At first, most British observers were dismissive of American innovation efforts, declaring that the former colony would never be able to progress beyond the simple imitation of superior European technologies. But eventually Britain and other nations took note of the way the U.S. patent system seemed to be stimulating invention and economic growth at an unheard-of pace.

Photograph of William Thomson, Lord Kelvin.

Figure 1.13 Photograph of William Thompson, Lord Kelvin. (credit: modification of "Photo by Messrs. Dickinson, London, New Bond Street" (according to http://www.sil.si.edu/DigitalCollections/hst/scientific-identity/fullsize/SIL14-T002-07a.jpg) via Wikimedia Commons / Public domain)

Sir William Thompson (pictured above), a British inventor and scientist attending the 1876 Centennial Exhibition in Philadelphia, looked at the amazing array of American inventions—including Bell’s telephone, the Westinghouse airbrake, Singer’s sewing machines, and Edison’s improved telegraph—and had this to say: “If Europe does not amend its patent laws, America will speedily become the nursery of useful inventions for the world.”

Meanwhile, the Swiss Commissioner in attendance, the shoe manufacturer Edward Bally, offered a similar warning to his Old World countrymen: “American industry has taken a lead which in a few years may cause Europe to feel its consequences in a very marked degree.”

Then, there’s Japan’s Assistant Secretary of State Korekiyo Takahashi, who visited the U.S. Patent Office. Upon his return home, he said, “What is it that makes the United States such a great nation? We investigated, and we found it was patents. And we will have patents.”

Even the British jurist Sir Henry Sumner Maine, who had once argued that “the establishment of the masses in power is the blackest omen” for the future of invention, later changed his tune. He conceded that the U.S. patent system was “one of the provisions of the Constitution that have most influenced the destinies of the American people” and that it had made the United States “the first in the world for the number and ingenuity of [its] inventors”.

As historians Lamoreaux and Sokoloff noted, “[Foreign] observers attributed much of the country’s rapid technological progress to its distinctive patent system. Quite revolutionary in design at inception, the U.S. patent system came to be much admired for providing broad access to property rights in new technological knowledge and for facilitating trade in patented technologies. These features attracted the technologically creative, even those who lacked the capital to directly exploit [i.e., commercialize] their inventions . . . and also fostered a division of labor between the conduct of inventive activity and the application of technical discoveries to actual production. It is no coincidence that Britain and many other European countries [later] began to modify their patent institutions to make them more like those of the Americans.”

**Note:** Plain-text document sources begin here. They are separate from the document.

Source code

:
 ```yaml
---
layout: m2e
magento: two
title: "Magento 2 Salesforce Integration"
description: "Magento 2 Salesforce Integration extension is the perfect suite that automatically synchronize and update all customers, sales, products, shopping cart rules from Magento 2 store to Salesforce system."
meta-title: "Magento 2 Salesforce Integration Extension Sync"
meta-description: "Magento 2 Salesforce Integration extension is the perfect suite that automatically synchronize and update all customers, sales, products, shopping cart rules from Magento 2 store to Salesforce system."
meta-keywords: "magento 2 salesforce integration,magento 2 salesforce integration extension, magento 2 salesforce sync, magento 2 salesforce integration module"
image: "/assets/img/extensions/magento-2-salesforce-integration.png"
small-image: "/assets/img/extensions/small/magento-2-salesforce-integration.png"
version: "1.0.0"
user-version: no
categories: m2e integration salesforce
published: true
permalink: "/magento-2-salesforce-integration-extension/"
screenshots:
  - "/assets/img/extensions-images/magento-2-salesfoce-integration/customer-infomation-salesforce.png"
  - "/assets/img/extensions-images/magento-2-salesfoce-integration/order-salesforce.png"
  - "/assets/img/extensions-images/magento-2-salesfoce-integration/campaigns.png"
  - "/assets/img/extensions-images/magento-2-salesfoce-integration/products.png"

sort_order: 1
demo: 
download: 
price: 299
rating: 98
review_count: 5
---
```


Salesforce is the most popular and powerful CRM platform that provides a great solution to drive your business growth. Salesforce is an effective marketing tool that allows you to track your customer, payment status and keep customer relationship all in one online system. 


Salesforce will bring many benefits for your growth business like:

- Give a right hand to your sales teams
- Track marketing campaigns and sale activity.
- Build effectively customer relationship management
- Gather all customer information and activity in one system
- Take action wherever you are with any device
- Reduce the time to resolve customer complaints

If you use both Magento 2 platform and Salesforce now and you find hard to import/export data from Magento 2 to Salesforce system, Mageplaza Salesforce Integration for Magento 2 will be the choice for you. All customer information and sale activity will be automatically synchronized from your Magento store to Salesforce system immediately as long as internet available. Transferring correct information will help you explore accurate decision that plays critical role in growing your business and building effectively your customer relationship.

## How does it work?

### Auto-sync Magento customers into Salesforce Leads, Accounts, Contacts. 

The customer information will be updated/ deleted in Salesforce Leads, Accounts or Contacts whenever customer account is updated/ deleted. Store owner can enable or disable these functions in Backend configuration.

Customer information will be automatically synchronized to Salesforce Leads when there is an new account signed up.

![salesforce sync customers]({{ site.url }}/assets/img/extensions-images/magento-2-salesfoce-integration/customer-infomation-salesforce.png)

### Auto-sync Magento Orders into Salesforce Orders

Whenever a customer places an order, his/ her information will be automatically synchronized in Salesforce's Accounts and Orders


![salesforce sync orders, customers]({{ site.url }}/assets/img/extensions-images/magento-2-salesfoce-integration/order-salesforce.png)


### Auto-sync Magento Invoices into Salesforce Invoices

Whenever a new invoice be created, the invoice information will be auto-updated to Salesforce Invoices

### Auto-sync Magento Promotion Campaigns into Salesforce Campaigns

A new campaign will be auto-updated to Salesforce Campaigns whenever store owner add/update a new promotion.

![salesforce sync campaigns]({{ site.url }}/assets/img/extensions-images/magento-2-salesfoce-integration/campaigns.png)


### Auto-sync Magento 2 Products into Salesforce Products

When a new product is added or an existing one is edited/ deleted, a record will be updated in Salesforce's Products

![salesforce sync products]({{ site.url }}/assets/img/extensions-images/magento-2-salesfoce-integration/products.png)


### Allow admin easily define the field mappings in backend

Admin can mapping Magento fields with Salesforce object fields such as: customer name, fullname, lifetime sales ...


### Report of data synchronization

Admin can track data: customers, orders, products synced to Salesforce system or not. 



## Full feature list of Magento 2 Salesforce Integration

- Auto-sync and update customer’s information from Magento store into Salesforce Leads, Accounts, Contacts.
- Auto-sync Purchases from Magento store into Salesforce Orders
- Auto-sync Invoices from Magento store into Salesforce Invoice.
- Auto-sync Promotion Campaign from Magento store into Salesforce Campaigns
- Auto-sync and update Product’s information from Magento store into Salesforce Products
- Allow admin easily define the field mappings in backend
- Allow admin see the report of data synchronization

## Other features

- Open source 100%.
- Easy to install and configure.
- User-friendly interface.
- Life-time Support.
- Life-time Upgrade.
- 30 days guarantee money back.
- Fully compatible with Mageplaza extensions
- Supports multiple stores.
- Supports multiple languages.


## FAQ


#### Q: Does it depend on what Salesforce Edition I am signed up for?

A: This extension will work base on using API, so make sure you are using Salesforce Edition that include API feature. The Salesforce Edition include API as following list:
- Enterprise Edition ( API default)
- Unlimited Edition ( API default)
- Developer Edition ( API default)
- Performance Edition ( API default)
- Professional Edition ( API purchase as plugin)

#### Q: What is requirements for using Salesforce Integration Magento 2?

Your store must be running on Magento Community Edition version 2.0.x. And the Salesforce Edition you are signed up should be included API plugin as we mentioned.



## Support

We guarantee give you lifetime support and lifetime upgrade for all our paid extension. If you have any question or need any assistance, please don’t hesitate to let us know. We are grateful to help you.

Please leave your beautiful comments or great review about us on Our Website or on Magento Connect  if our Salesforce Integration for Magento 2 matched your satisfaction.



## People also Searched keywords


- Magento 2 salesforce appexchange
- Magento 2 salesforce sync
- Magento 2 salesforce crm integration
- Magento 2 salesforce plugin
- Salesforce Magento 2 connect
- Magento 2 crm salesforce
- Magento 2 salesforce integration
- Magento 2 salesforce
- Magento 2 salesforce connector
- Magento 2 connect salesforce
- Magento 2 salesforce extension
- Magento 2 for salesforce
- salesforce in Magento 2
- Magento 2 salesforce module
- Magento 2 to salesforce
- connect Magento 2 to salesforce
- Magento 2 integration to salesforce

Every Breakthrough Spurs Patenting Spikes

The patent system’s central role in fostering innovation can be seen in the patenting spikes that occur with every major industrial breakthrough. A major surge in patenting took place in the 1880s, for example, when the number of new patents issued each year jumped 56 percent to about 20,000, compared with the 12,000 issued yearly during the previous decade. This patent boom corresponded with rapid advances in the emerging railroad, telegraph, telephone, and electric light and power industries that signaled the industrialization of the U.S. economy.

The next sharp surge in patent issuances began around 1902 and lasted until 1916 or so, when the number of patents granted doubled from 20,000 per year to around 40,000 per year. This was the period of the newborn automobile and aircraft industries’ most rapid early-stage growth. Patenting levels then remained relatively stable at about 40,000 per year until around 1960 or so, when the revolution in plastics and other synthetic materials along with boom-time growth in the aerospace and computer industries pushed patenting levels to 60,000 per year. There they remained until the mid- 1980s, when the personal computer and emerging high-tech industries of Silicon Valley began to power the whole of the U.S. economy and propel us toward the age of the Internet. Patenting levels then rose to around 80,000 to 100,000 yearly

With the rise of the Internet, social media, mobile telephony, and smartphones over the last two decades, the number of patent applications filed each year with the U.S. Patent and Trademark Office (USPTO) has surged fourfold. In 2014, the USPTO received 578,802 applications, finding 300,678 of these applications worthy of receiving a patent. This is but the latest spike in innovation and patenting.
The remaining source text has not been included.